Plain-text document sources:
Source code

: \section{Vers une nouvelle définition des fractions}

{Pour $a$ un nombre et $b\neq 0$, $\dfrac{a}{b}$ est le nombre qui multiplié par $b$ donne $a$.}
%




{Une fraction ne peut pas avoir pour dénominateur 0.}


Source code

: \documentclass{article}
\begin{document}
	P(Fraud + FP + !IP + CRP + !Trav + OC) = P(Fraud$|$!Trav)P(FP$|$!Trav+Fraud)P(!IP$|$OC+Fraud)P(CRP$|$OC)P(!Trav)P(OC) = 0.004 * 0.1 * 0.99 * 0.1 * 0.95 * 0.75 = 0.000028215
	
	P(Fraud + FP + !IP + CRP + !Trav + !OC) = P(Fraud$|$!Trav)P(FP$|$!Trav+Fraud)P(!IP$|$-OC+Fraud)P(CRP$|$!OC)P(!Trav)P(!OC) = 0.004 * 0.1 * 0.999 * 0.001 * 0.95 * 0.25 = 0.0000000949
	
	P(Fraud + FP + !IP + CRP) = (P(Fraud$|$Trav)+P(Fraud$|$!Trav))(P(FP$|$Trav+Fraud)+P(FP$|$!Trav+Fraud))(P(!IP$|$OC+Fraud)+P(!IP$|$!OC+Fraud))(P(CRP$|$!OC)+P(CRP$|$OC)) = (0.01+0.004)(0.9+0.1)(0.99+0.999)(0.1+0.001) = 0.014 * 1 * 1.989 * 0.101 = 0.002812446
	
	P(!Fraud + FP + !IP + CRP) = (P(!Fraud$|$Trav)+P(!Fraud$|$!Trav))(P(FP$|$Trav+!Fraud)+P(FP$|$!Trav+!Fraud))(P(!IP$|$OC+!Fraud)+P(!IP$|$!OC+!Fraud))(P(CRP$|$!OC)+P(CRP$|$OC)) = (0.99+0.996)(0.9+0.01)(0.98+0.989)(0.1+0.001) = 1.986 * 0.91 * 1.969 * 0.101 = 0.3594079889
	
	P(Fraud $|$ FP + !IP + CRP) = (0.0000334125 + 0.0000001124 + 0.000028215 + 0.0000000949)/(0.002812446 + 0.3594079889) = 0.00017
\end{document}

## Exercise directions
Please set down all the data word for word.

## Result for this exercise
Source code

: \section{Vers une nouvelle définition des fractions}

{Pour $a$ un nombre et $b\neq 0$, $\dfrac{a}{b}$ est le nombre qui multiplié par $b$ donne $a$.}
%




{Une fraction ne peut pas avoir pour dénominateur 0.}


Source code

: \documentclass{article}
\begin{document}
	P(Fraud + FP + !IP + CRP + !Trav + OC) = P(Fraud$|$!Trav)P(FP$|$!Trav+Fraud)P(!IP$|$OC+Fraud)P(CRP$|$OC)P(!Trav)P(OC) = 0.004 * 0.1 * 0.99 * 0.1 * 0.95 * 0.75 = 0.000028215
	
	P(Fraud + FP + !IP + CRP + !Trav + !OC) = P(Fraud$|$!Trav)P(FP$|$!Trav+Fraud)P(!IP$|$-OC+Fraud)P(CRP$|$!OC)P(!Trav)P(!OC) = 0.004 * 0.1 * 0.999 * 0.001 * 0.95 * 0.25 = 0.0000000949
	
	P(Fraud + FP + !IP + CRP) = (P(Fraud$|$Trav)+P(Fraud$|$!Trav))(P(FP$|$Trav+Fraud)+P(FP$|$!Trav+Fraud))(P(!IP$|$OC+Fraud)+P(!IP$|$!OC+Fraud))(P(CRP$|$!OC)+P(CRP$|$OC)) = (0.01+0.004)(0.9+0.1)(0.99+0.999)(0.1+0.001) = 0.014 * 1 * 1.989 * 0.101 = 0.002812446
	
	P(!Fraud + FP + !IP + CRP) = (P(!Fraud$|$Trav)+P(!Fraud$|$!Trav))(P(FP$|$Trav+!Fraud)+P(FP$|$!Trav+!Fraud))(P(!IP$|$OC+!Fraud)+P(!IP$|$!OC+!Fraud))(P(CRP$|$!OC)+P(CRP$|$OC)) = (0.99+0.996)(0.9+0.01)(0.98+0.989)(0.1+0.001) = 1.986 * 0.91 * 1.969 * 0.101 = 0.3594079889
	
	P(Fraud $|$ FP + !IP + CRP) = (0.0000334125 + 0.0000001124 + 0.000028215 + 0.0000000949)/(0.002812446 + 0.3594079889) = 0.00017
\end{document}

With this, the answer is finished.